Oh sure, trust me to turn a fun Twitter #hashtag into a posting about education. Well, sorry, I filter everything I read and experience through my education filter (or my will-my-kids-have-a-meltdown? filter).
I’ve been reading my tweeps #tweetmy16yearoldself messages on Twitter, thinking to myself, Geez, that kid was way more with it than I was. Like my #spacetweep friend @Zarquil, who tweeted
#TweetYour16YearOldSelf Honestly, you’ve got it all figured out already. Listen to your own heart and don’t put so much reliance on others.
Or my math teacher friend @ptruchon who wrote to himself,
Thanks for spending so much awesome time learning the guitar. I wouldn’t have time now, and I’m still enjoying it. #tweetyour16yearoldself
And then my education friend @janniaragon tweeted something that I’m paraphrasing from memory because the tweet was a couple of days ago and it’s slipped off the timeline.

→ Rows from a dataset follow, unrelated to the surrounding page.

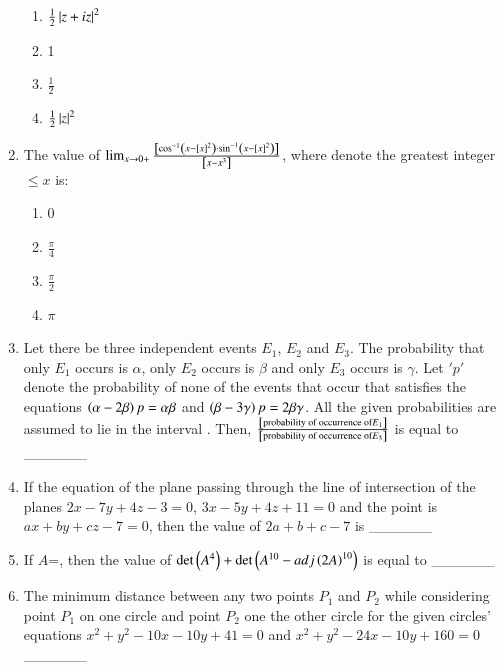 \documentclass[journal]{IEEEtran}
\begin{document}
\begin{enumerate}
\begin{enumerate}
     \item $\frac{1}{2}\left\vert z+iz\right\vert^2$
     \item 1
     \item $\frac{1}{2}$
     \item $\frac{1}{2}\left\vert z\right\vert^2$\\
 \end{enumerate}
\item The value of $\lim_{x\rightarrow 0+} \frac{{}\left[\cos^{-1}\left(x - {}\left[x\right]^2\right)\cdot\sin^{-1}\left(x - {}\left[x\right]^2\right)\right]}{{}\left[x - x^3\right]}$, where  denote the greatest integer $\leq x$ is:
\begin{enumerate}
    \item 0
    \item $\frac{\pi}{4}$
    \item $\frac{\pi}{2}$
    \item $\pi$\\
\end{enumerate}
\item  Let there be three independent events $E_1$, $E_2$ and $E_3$. The probability that only $E_1$ occurs is $\alpha$, only $E_2$ occurs is $\beta$ and only $E_3$ occurs is $\gamma$. Let $'p'$ denote the probability of none of the events that occur that satisfies the equations $\left(\alpha - 2\beta\right)p = \alpha\beta$ and $\left(\beta - 3\gamma\right)p = 2\beta\gamma$. All the given probabilities are assumed to lie in the interval . Then, $\frac{{}\left[\text{probability of occurrence of} E_1\right]}{{}\left[\text{probability of occurrence of} E_3\right]}$ is equal to \_\_\_\_\_\_  \\
\item If the equation of the plane passing through the line of intersection of the planes $2x - 7y + 4z - 3 = 0$, $3x - 5y + 4z + 11 = 0$ and the point  is $ax + by + cz - 7 = 0$, then the value of $2a + b + c - 7$ is \_\_\_\_\_\_ \\
\item If $A$=, then the value of $\det{\ensuremath{\left(A^4\right)}} + \det{\ensuremath{\left(A^{10} - adj\left(2A\right)^{10}\right)}}$ is equal to \_\_\_\_\_\_ \\
\item The minimum distance between any two points $P_1$ and $P_2$ while considering point $P_1$ on one circle and point $P_2$ one the other circle for the given circles' equations $x^2 + y^2 - 10x - 10y + 41 = 0$ and $x^2 + y^2 - 24x - 10y + 160 = 0$ \_\_\_\_\_\_ \\

\end{enumerate}
\end{document}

“slim-leg jeans, black hair with bangs, t-shirt from [somebody’s] concert”
You see, @ptruchon and @Zarquil are tweeting TO their 16 year-old selves, sending a wise message back in time. But @janniaragon is tweeting ABOUT her 16 year-old self, a 140-character snapshot of herself back then. That’s the way I interpreted #tweetyour16yearoldself and I’m wasn’t keen to recall and share those awkward years.
Different people have completely different interpretations of the word “tweetyour16yearoldself”, producing completely different responses. Just like I see in undergraduate physics and astronomy classes every day! The instructor says an important word which sits, in his or her mind, at the pinnacle (or is that “apex”, @ptruchon?) of a pyramid of background knowledge and concepts. But the students interpret the word in a different way and attach none of the background the instructor assumes is there. Or worse yet, attach a different background and then struggle to hang the instructor’s version of the concept on scaffolding that isn’t there.
The biggest offender in my field is “theory”. To astronomers, physicists, scientists in general, “theory” is the pinnacle of science. Why, if you produce even one outstanding theory in your career, you’ve made a valuable contribution to the field. But to students, “theory” is often a vague guess, a stab-in-the-dark. Actually, let me quote from a new astronomy textbook, “Investigating Astronomy – A Conceptual View of the Universe” (W.H. Freeman and Co, coming soon) by @caperteam and @rogerfreedman. They say it much better than I can:
In everyday language the word “theory” is often used to mean an idea that looks good on paper, but has little to do with reality. In science, however, a good theory is one that explains reality and that can be applied to explain new observations.
It’s all about interpretation. Instructors, be sure to share the pyramid of background knowledge behind key words when you use them. And students, interrupt your instructor and ask, “What do you mean by that, again?”